I was reminded today of a Superman episode where a clown goes bad (yeah, yeah, I know) and falls off of a roof. Superman gets there a minute too late, and the police fill him in on it. I always wanted to rewrite the cop’s speech:
“Yes, Superman. He was a clown who went bad. But I want to tell you: I’ve been a cop in this town for twenty years, and I never saw anything like it. He stood up on that roof, four stories above the street, and when he felt his balance going, he met the challenge, faced it like a true clown.

“His back was to the street. First he leaned in as far as he could, with his arms whirling like two windmills in a hurricane. Then he leaned back and those arms went even faster. Then his butt stuck out what seemed like a mile, and we could see he was going down.

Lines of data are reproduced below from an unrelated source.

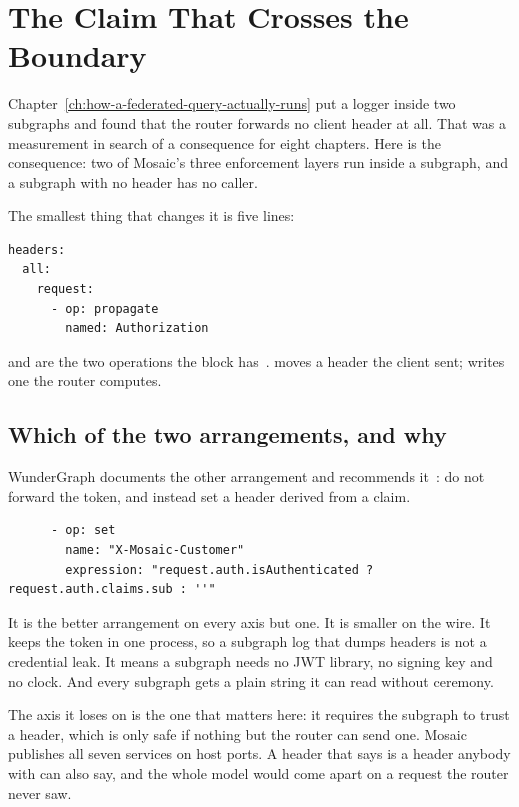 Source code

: \section{The Claim That Crosses the Boundary}
\label{sec:ch15-the-claim-that-crosses}
%

Chapter~\ref{ch:how-a-federated-query-actually-runs} put a logger inside two
subgraphs and found that the router forwards no client header at all. That was a
measurement in search of a consequence for eight chapters. Here is the
consequence: two of Mosaic's three enforcement layers run inside a subgraph, and
a subgraph with no header has no caller.

The smallest thing that changes it is five lines:

\begin{verbatim}
headers:
  all:
    request:
      - op: propagate
        named: Authorization
\end{verbatim}

 and  are the two operations the block
has~\autocite{cosmodocs2026headers}.  moves a header the client
sent;  writes one the router computes.

\subsection*{Which of the two arrangements, and why}

%
WunderGraph documents the other arrangement and recommends
it~\autocite{cosmodocs2026headers}: do not forward the token, and instead set a
header derived from a claim.

\begin{verbatim}
      - op: set
        name: "X-Mosaic-Customer"
        expression: "request.auth.isAuthenticated ? request.auth.claims.sub : ''"
\end{verbatim}

It is the better arrangement on every axis but one. It is smaller on the wire.
It keeps the token in one process, so a subgraph log that dumps headers is not a
credential leak. It means a subgraph needs no JWT library, no signing key and no
clock. And every subgraph gets a plain string it can read without ceremony.

The axis it loses on is the one that matters here: it requires the subgraph to
trust a header, which is only safe if nothing but the router can send one.
Mosaic publishes all seven services on host ports. A header that says
 is a header anybody with  can also say, and
the whole model would come apart on a request the router never saw.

“He went feet first! He went head first! He went butt first! He tried flapping his arms! He mimed like he was praying, on his knees and everything. He reached up and grabbed his hat and planted that tiny little thing back on his head. And it stayed! He pulled an itty-bitty umbrella out of somewhere and held it over himself until it turned inside out, and then he threw it away.

“Then he gave a big sigh. It was just as if you could hear what he was thinkin’. He shrugged his shoulders and looked sad and waved bye-bye. And he put on a brave little smile.

“And when he hit that street, he made the loudest HONK any of us ever heard. We were still clapping when you showed up.”
And where were you, anyway, Man of Steel? Getting popcorn?